The rapid events in the COVID-19 pandemic crisis and the lack of a reliable medical communication body except for the World Health Organization (WHO) is allowing social media to take over by spreading tidal wave of misinformation. Suppressing the flow of such misleading information, especially in developing countries, is an essential step towards efficient global awareness measures and reliable data collection.

Drug repurposing for several known anti-inflammatory molecules has emerged as a rapid temporary solution and as a complementary tool for controlling the associated complications of COVID-19. Among these proposed immunomodulatory therapies is Thalidomide, an anti-inflammatory orphan drug that was presented in one case report study and was registered for two clinical trials that tackle COVID-19 complications.  Following a flare in the social media that presented Thalidomide as the potential “magic” drug, we decided to explain its status from a scientific and medical perspective. We first portrayed the hypothetical potentials of Thalidomide in attenuating the exaggerated inflammatory response and the associated cytokine storm among COVID-19 patients. Then, we criticized the rapid decision of moving a teratogenic drug like Thalidomide based on minimal promising clinical evidences into a clinical setting.

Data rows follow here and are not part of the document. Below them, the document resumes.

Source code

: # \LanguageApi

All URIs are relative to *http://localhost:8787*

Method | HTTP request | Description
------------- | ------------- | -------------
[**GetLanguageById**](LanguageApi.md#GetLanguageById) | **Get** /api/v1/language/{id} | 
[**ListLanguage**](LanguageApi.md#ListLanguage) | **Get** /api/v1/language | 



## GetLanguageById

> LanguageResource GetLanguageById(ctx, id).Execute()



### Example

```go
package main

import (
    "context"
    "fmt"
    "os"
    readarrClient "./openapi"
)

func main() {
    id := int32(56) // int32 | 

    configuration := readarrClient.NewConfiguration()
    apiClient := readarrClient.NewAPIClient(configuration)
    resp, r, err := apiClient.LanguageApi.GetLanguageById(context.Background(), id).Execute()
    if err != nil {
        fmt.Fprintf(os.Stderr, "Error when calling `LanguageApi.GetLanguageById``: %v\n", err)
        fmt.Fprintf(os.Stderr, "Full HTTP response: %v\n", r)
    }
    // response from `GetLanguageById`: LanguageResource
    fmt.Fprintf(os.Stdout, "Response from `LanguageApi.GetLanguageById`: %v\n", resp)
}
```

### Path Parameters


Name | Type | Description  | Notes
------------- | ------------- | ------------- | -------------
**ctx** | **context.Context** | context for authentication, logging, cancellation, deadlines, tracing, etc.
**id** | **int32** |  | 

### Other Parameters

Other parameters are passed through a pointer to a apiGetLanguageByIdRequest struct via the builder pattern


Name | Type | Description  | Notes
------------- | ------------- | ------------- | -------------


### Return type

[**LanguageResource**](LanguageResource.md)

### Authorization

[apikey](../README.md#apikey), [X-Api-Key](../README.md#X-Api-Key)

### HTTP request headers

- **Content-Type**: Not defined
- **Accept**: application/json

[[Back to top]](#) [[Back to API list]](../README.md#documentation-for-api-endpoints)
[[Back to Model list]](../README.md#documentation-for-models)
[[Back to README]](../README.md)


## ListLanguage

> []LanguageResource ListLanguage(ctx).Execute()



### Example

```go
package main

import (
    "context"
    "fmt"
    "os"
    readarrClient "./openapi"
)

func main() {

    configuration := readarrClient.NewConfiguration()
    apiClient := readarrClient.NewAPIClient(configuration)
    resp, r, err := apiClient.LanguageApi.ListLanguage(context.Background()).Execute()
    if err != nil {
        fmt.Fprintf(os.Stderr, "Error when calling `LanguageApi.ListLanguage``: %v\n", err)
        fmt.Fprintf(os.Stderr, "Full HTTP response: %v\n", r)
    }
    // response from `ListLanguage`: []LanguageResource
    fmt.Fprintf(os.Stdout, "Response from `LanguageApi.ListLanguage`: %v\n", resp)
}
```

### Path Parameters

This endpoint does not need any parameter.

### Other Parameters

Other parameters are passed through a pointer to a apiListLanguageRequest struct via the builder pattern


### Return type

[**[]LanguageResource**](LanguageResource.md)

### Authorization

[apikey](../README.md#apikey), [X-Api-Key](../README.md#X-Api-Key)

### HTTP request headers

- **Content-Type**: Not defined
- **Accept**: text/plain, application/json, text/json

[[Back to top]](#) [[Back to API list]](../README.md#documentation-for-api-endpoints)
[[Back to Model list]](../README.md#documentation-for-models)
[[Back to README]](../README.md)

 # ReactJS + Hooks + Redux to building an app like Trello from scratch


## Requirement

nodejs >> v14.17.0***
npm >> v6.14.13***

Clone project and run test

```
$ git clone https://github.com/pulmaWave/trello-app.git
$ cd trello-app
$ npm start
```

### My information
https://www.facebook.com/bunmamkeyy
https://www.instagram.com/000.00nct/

At times of crisis, it is the ethical obligation of researchers to guide the potential treatment strategies based on solid scientific proofs. We should not use the excuse of "possible benefit that can outweigh the risk” to permit hasty medical decisions on any drug. On the other hand, in the post-genomic era, the focus should be directed more towards precision medicine. As such, identifying genetic risk factors for COVID-19 infection and characterizing the molecular events involved in the virus-host interaction would better fulfil this urgent call for action. Thus, we are currently involved in the COVID-19 host genetics initiative by sharing our Lebanese cohort characteristics and the resultant genetic data.